■ Prompt
Please give every entry again, exactly as it reads.

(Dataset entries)
Segment Open

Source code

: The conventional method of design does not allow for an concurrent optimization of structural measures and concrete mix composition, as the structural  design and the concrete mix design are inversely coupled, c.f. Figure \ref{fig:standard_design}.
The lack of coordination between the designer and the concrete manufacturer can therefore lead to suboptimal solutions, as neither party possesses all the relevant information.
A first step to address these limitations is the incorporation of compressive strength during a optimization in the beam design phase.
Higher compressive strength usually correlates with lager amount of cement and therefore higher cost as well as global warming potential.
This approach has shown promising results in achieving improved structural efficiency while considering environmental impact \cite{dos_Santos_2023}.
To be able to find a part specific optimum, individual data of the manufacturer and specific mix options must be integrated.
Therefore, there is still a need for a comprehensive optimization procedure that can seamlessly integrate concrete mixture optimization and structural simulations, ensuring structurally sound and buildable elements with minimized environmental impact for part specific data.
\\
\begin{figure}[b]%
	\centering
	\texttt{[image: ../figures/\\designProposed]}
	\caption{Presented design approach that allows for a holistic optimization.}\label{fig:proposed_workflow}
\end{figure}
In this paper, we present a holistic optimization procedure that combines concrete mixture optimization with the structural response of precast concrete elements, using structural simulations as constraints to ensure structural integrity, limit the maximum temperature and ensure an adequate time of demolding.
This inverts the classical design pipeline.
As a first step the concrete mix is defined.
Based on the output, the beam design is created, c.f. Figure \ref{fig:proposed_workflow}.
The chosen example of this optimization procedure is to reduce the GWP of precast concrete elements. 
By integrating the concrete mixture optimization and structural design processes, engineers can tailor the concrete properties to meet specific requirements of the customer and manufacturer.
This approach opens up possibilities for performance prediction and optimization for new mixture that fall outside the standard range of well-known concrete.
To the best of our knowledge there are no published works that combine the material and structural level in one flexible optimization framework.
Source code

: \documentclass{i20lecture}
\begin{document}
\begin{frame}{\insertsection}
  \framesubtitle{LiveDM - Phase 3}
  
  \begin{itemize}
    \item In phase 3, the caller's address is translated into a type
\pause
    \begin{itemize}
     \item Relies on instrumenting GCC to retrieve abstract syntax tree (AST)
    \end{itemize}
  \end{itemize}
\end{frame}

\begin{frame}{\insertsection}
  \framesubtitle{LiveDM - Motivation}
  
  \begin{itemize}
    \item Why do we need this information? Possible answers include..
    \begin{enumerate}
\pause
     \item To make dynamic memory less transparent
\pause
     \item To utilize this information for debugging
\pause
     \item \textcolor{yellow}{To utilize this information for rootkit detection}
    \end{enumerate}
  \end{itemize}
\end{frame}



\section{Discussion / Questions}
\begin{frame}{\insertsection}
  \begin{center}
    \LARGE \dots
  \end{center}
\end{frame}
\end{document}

Segment Closed

■ Written reply
Source code

: The conventional method of design does not allow for an concurrent optimization of structural measures and concrete mix composition, as the structural  design and the concrete mix design are inversely coupled, c.f. Figure \ref{fig:standard_design}.
The lack of coordination between the designer and the concrete manufacturer can therefore lead to suboptimal solutions, as neither party possesses all the relevant information.
A first step to address these limitations is the incorporation of compressive strength during a optimization in the beam design phase.
Higher compressive strength usually correlates with lager amount of cement and therefore higher cost as well as global warming potential.
This approach has shown promising results in achieving improved structural efficiency while considering environmental impact \cite{dos_Santos_2023}.
To be able to find a part specific optimum, individual data of the manufacturer and specific mix options must be integrated.
Therefore, there is still a need for a comprehensive optimization procedure that can seamlessly integrate concrete mixture optimization and structural simulations, ensuring structurally sound and buildable elements with minimized environmental impact for part specific data.
\\
\begin{figure}[b]%
	\centering
	\texttt{[image: ../figures/\\designProposed]}
	\caption{Presented design approach that allows for a holistic optimization.}\label{fig:proposed_workflow}
\end{figure}
In this paper, we present a holistic optimization procedure that combines concrete mixture optimization with the structural response of precast concrete elements, using structural simulations as constraints to ensure structural integrity, limit the maximum temperature and ensure an adequate time of demolding.
This inverts the classical design pipeline.
As a first step the concrete mix is defined.
Based on the output, the beam design is created, c.f. Figure \ref{fig:proposed_workflow}.
The chosen example of this optimization procedure is to reduce the GWP of precast concrete elements. 
By integrating the concrete mixture optimization and structural design processes, engineers can tailor the concrete properties to meet specific requirements of the customer and manufacturer.
This approach opens up possibilities for performance prediction and optimization for new mixture that fall outside the standard range of well-known concrete.
To the best of our knowledge there are no published works that combine the material and structural level in one flexible optimization framework.
Source code

: \documentclass{i20lecture}
\begin{document}
\begin{frame}{\insertsection}
  \framesubtitle{LiveDM - Phase 3}
  
  \begin{itemize}
    \item In phase 3, the caller's address is translated into a type
\pause
    \begin{itemize}
     \item Relies on instrumenting GCC to retrieve abstract syntax tree (AST)
    \end{itemize}
  \end{itemize}
\end{frame}

\begin{frame}{\insertsection}
  \framesubtitle{LiveDM - Motivation}
  
  \begin{itemize}
    \item Why do we need this information? Possible answers include..
    \begin{enumerate}
\pause
     \item To make dynamic memory less transparent
\pause
     \item To utilize this information for debugging
\pause
     \item \textcolor{yellow}{To utilize this information for rootkit detection}
    \end{enumerate}
  \end{itemize}
\end{frame}



\section{Discussion / Questions}
\begin{frame}{\insertsection}
  \begin{center}
    \LARGE \dots
  \end{center}
\end{frame}
\end{document}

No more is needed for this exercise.